Why Rubyists Should Care About Messaging (A High Level Intro)

Messaging in the context of application architecture (grandly referred to as message oriented middleware on Wikipedia) is similar to messaging in the real world. If you want to ask your colleague to do something, you’ll send him a message of some sort. And if your app needs to ask another app to do something it can do the same, send a message to another app or process to run a command or send an e-mail, for example.

Note: This is a guest post by Jakub Stastny, a member of the RabbitMQ team. Further info can be found at the footer of this post.

There are many reasons for using messaging in your applications. It can help you:

  • improve response times by doing some tasks asynchronously
  • reduce complexity by decoupling and isolating applications
  • build smaller apps that are easier to develop, debug, test, and scale
  • build multiple apps that each use the most suitable language or framework versus one big monolithic app
  • get robustness and reliability through message queue persistence
  • potentially get zero-downtime redeploys
  • distribute tasks across machines based on load

For the purpose of this article I’m going to use the word “messaging” only for sending messages over some kind of messaging protocol such as AMQP or STOMP. There are some messaging systems which work only within one language, such as JMS for Java, and I’m not going to touch on these.

Messaging Architecture

Most messaging software is implemented as a message broker which is a daemon connecting producers with consumers. Producers send messages and consumers process them. In Web development, a producer is usually a frontend which based on user actions generates tasks, whereas a consumer is usually a backend executing those tasks. Examples of a messaging broker are RabbitMQ and ActiveMQ. However, a broker isn’t strictly required. For example, ZeroMQ provides only a socket-like API (this white paper explains more about broker vs brokerless systems).

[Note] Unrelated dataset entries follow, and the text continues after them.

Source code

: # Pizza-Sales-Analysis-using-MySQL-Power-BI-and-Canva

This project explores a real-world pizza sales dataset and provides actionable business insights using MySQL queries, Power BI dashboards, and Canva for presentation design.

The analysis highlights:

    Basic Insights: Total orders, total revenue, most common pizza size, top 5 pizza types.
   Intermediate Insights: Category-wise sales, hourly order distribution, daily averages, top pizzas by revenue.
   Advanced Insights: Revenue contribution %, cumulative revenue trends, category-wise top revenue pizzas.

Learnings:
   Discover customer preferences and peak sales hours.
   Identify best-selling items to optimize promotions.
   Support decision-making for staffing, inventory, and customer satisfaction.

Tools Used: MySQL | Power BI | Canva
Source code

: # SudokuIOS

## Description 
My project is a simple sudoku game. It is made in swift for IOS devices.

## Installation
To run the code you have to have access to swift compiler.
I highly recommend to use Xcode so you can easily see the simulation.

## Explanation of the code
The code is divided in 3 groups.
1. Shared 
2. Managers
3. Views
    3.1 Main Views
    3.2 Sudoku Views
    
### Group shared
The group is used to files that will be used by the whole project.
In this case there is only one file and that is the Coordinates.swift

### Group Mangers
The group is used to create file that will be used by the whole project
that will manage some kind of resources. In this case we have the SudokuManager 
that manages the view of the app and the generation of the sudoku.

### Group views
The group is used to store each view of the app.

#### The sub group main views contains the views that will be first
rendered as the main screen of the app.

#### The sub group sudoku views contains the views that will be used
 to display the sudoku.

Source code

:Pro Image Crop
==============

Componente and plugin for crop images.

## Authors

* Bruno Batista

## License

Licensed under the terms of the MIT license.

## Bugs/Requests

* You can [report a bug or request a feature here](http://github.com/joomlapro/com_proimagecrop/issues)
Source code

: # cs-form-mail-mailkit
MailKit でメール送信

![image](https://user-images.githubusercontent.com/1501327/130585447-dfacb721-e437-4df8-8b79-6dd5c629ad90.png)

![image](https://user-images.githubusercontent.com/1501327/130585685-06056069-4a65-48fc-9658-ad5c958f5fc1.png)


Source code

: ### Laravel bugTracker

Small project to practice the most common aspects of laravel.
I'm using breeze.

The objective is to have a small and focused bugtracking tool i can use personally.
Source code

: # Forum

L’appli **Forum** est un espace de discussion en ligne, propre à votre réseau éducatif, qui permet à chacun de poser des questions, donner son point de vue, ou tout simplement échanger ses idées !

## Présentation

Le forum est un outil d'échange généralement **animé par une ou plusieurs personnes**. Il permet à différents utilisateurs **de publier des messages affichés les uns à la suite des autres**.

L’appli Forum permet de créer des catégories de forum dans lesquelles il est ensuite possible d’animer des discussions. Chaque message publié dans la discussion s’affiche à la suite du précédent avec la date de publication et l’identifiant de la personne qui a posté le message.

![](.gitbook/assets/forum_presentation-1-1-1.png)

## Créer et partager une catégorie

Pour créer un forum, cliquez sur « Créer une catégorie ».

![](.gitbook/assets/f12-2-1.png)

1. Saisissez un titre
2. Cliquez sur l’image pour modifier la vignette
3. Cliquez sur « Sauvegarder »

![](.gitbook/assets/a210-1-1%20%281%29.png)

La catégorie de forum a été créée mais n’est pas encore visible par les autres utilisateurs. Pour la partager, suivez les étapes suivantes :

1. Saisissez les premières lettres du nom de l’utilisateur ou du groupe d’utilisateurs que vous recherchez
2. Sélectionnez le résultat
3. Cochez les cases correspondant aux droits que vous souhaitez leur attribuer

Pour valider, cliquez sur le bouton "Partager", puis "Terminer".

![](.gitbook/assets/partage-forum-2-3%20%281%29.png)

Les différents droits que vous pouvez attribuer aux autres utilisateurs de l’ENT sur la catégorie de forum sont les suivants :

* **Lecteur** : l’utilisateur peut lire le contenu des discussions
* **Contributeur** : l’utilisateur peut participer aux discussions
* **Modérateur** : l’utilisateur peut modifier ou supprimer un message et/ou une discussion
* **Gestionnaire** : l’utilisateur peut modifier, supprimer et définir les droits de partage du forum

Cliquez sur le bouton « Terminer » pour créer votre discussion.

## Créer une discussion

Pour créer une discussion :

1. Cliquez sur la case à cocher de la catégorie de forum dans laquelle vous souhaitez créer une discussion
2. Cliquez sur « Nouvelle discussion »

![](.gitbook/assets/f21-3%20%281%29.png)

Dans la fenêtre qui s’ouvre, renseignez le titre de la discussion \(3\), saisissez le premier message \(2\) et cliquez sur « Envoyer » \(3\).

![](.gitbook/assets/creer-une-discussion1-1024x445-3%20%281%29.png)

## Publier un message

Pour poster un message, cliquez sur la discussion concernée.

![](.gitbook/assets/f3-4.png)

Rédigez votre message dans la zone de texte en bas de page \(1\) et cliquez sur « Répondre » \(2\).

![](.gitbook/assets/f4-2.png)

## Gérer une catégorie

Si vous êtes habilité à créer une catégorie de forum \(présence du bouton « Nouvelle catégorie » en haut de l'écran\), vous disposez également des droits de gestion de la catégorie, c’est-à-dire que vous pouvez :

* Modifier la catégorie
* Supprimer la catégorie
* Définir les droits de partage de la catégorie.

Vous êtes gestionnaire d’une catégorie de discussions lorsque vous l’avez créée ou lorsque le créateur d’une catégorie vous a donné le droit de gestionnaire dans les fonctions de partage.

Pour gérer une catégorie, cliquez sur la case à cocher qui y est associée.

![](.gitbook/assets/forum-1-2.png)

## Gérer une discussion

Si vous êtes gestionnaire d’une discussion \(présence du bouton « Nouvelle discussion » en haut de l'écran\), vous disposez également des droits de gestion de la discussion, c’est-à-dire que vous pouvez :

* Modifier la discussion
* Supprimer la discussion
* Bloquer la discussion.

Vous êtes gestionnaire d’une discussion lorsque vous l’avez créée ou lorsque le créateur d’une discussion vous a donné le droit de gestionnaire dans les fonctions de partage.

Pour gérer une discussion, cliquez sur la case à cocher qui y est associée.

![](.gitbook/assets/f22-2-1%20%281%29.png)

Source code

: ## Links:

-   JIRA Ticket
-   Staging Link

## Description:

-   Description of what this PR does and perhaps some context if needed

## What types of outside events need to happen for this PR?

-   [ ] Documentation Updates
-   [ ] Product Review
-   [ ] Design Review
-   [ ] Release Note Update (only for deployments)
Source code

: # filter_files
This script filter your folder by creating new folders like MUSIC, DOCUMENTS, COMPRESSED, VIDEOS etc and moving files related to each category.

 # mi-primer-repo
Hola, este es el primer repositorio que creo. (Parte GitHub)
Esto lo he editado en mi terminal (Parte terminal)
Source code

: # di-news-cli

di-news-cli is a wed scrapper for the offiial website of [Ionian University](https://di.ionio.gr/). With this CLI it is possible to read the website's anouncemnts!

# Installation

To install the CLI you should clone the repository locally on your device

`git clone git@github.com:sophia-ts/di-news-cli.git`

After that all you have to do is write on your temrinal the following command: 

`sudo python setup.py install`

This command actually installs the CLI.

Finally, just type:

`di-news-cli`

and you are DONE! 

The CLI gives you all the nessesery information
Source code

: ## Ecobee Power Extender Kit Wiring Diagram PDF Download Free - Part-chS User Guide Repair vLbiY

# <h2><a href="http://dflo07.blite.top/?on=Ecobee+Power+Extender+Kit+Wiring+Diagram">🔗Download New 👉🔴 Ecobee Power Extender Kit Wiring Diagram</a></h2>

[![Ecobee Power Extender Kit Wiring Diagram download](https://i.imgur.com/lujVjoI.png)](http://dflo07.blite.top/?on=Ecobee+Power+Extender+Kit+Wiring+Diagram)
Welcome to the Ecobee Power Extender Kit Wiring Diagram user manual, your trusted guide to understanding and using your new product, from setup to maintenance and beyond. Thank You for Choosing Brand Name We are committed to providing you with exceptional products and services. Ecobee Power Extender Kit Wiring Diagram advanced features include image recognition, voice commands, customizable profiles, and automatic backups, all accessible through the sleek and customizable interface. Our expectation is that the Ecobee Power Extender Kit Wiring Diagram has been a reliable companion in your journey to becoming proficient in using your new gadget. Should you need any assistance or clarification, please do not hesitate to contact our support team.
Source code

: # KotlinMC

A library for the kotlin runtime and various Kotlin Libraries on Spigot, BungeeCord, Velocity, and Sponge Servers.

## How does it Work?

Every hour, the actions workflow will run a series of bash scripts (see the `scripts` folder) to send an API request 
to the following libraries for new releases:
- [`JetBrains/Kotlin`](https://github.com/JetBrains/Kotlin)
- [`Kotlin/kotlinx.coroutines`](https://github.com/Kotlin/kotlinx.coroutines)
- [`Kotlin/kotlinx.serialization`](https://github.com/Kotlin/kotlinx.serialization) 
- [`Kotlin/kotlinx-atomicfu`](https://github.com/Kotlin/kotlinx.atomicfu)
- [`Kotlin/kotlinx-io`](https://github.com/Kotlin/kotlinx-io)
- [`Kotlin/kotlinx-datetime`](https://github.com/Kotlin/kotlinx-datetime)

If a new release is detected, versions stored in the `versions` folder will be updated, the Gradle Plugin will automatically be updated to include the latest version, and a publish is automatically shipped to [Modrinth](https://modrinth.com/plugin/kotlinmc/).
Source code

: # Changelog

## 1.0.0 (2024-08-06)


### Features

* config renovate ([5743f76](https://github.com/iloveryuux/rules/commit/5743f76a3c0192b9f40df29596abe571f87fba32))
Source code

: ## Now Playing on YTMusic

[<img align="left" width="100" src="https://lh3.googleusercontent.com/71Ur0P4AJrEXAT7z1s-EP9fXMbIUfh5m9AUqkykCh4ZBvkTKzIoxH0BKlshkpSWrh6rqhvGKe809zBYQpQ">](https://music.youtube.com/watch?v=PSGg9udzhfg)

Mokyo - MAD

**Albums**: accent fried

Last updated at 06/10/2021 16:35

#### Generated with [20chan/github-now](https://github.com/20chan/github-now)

Basic schema of how messaging works.

A broker isn’t only a dumb storage of tasks – it can do a lot more. An important feature is advanced routing, giving you the power to route one message to one or multiple queues based on configuration or even based on some pattern in the messages. The part of the broker which takes care of the routing is called an exchange in the case of AMQP.

Schema of how AMQP works.

How Can You Benefit from Using Messaging?

Reliability & Robustness

Now you might wonder: “Isn’t a background thread enough?” What if the application crashes? Most of the messaging brokers support some form of persistency, so even if the server is restarted, no data are lost1. Messaging protocols often support ‘acknowledgements’ too, which means that a task is considered to be finished only if the client sends confirmation that everything went OK.

1 It might be tricky in case the broker is killed, but there’s usually a solution for that as well. For example AMQP supports transactions and RabbitMQ provides publisher confirms which is a fast, asynchronous way to be notified that the message was published successfully. Persistent messages are confirmed when all queues have either delivered the message and received an acknowledgement, or persisted the message.

Decoupling

With a message based infrastructure, different parts of your app can easily communicate to each other, making it simple to decouple your app into a few smaller ones. I believe this is really crucial, because it makes the design much better, it makes a lot of stuff simpler and gives a natural progression for scaling.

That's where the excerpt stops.